[Start of Attachment]
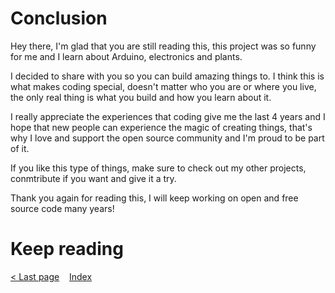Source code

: # Conclusion

Hey there, I'm glad that you are still reading this, this project was so funny for me and I learn about Arduino, electronics and plants. 

I decided to share with you so you can build amazing things to. I think this is what makes coding special, doesn't matter who you are or where you live, the only real thing is what you build and how you learn about it.

I really appreciate the experiences that coding give me the last 4 years and I hope that new people can experience the magic of creating things, that's why I love and support the open source community and I'm proud to be part of it.

If you like this type of things, make sure to check out my other projects, conmtribute if you want and give it a try.

Thank you again for reading this, I will keep working on open and free source code many years!


# Keep reading
[ < Last page](./03_Software.md)
&nbsp;&nbsp;
[Index](../README.md)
[End of Attachment]
**Exercise aim**. In the lines above, spot each one that contains the word "give" and copy it.

**Response to the task**.
I really appreciate the experiences that coding give me the last 4 years and I hope that new people can experience the magic of creating things, that's why I love and support the open source community and I'm proud to be part of it.
If you like this type of things, make sure to check out my other projects, conmtribute if you want and give it a try.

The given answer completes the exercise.